In the 1952 Dell mass market paperback editon of Wilson Tucker's The Long, Loud Silence (1952), the protagonist is a veteran of the Korean War. In the 1969 Lancer paperback, he is changed to a Vietnam veteran, but only superficially. The novel is not redacted to the point of placing the entire novel in 1969; only the status of the protagonist in changed. The novel still takes place in 1952, according to the dress, speech patterns, and social climate of the characters.

The popularity of the paperback format: A time-proven way to encourage impulse buying is by keeping the unit price low. A reader is much more likely to blind purchase a book with little or no review or preview if the financial risk is minimal. The best way for the publishers to minimize unit price and maximize profit is to construct books in the cheapest manner possible. This leads to the science fiction paperback. Most are burst or hot glue bound and printed on cheap, high-acid paper. Mass market paperbacks are very unsuited for a circulating library environment. The spines crack easily, shedding pages like fall leaves. The covers scuff and are very water sensitive. Tight margins keep printing costs low, but hamper rebinding. Even double fan adhesive rebinding and casing into buckram covers is often ineffective due to poor paper quality. And unless the covers are carefully preserved, the character and flavor of the cover art can be lost.

Philip K. Dick, original and library bound editions of Eye in the Sky, Ace Books, 1975.
The text on the back cover was not preserved on the bound edition.

Changing cover art: One of the most powerful arguments for viewing science fiction paperbacks as a medium rare binding is the ever rotating cover art of reprint editions. Very rarely do editions, sometimes only a few years apart, carry the same cover art. And as all art reflects the culture that created it, even and sometimes especially commercial art, it is quite revealing. Science fiction cover art can tell the tale of how science fiction is viewed by the people who produce it, consume it, dismiss it, and misunderstand it.

Robert A. Heinlein was at the forefront of science fiction writers in 1955 when Methuselah's Children appeared collected in paperback. All of his available work was selling well, and many of those works were fitting into a cogent fictional universe eventually to be called his "Future History" series (1), but the keystone of the series, Methuselah's Children, had only seen a serialization in Astounding Science Fiction in 1941. The story is set in 2136 and concerns the Howard Families, a group of long-lived human beings facing prejudice on Earth. Humans with normal lifespans assume that the "Howards" have a technological secret they are refusing to share, when really their longevity is a result of careful, scientific intermarriage. The Howards, with Lazarus Long as their leader, decide to escape persecution and eventual vivisection on Earth by stealing the only interstellar ship in the solar system. Methuselah's Children was expanded and issued in 1958 in paperback by Gnome Press and then widely distributed in 1962 by Signet in mass market paperback.

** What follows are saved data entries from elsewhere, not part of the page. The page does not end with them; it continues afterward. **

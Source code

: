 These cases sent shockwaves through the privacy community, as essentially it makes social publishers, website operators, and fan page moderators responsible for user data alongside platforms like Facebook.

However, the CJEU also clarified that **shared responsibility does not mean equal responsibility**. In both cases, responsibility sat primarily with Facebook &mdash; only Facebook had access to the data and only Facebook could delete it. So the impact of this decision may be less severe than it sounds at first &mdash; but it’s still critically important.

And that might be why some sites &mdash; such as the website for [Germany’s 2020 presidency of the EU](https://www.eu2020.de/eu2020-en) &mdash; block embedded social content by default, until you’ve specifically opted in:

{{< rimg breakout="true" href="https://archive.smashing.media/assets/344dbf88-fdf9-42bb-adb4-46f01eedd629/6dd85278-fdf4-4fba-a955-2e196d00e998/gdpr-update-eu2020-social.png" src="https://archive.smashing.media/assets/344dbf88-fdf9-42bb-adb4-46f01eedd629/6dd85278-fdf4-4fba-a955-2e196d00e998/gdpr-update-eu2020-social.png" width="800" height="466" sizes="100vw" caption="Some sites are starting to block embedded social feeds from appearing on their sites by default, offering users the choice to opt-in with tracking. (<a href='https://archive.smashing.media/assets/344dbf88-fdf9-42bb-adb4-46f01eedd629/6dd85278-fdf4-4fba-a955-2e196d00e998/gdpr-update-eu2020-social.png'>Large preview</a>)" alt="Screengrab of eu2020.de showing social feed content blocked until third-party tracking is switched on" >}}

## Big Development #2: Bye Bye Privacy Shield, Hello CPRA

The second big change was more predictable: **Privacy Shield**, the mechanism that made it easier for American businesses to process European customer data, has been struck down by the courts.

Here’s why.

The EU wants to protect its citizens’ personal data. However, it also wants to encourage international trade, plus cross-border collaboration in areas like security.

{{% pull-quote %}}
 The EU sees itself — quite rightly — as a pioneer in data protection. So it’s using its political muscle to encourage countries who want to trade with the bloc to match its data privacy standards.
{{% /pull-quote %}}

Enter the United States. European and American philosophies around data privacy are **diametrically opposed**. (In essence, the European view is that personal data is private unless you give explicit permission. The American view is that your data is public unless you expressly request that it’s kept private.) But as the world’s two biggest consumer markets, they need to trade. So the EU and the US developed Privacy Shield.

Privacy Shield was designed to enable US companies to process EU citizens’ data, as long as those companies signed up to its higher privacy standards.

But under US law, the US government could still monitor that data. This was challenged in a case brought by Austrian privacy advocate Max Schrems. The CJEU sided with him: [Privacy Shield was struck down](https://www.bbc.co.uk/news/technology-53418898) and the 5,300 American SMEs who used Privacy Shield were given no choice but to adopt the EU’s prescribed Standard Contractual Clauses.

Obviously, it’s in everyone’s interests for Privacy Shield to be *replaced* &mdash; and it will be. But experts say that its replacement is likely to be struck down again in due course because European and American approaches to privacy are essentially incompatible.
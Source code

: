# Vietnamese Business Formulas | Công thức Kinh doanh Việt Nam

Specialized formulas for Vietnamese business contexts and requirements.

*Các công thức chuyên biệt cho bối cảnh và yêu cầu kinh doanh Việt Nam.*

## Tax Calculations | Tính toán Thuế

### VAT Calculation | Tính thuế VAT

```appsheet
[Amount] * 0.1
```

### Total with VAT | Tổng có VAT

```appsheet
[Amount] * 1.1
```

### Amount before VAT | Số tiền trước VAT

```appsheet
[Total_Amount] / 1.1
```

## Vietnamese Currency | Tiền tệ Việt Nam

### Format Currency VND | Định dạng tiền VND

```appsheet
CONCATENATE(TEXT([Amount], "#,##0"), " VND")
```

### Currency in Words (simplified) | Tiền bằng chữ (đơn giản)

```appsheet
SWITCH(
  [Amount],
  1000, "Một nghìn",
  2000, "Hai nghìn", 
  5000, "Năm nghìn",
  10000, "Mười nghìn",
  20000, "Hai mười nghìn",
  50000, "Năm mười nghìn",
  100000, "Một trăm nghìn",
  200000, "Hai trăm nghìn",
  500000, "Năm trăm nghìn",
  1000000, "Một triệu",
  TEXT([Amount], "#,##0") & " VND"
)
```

Signet, 1962: This cover is fairly typical of the period. Only the rocket is highlighted and it is set among a vague, stylized "spaceport." There is little attempt to visualize what a real interstellar vehicle might look like (even at the time, engineers realized that such a vehicle could only be constructed in the weightless environment of high orbit and could never land or take off of a planetary surface) and the artist basically renders a Nazi V2 rocket painted silver.

Signet, 1970: Mostly likely reprinted in the wake of the popularity of Heinlein's Stranger in a Strange Land (1961). Stranger was a bestseller and a cult hit with the youth counter culture movement starting in 1968, and the Signet reprint reflects that market, with its psychedelic nude woman.

Baen, 1986: Published just two years before Heinlein's death, this edition presents Lazarus Long on the cover, in his trademark kilt. The central facts or images from the story do not make it onto the cover. Lazarus Long is selling the book all by himself. (2)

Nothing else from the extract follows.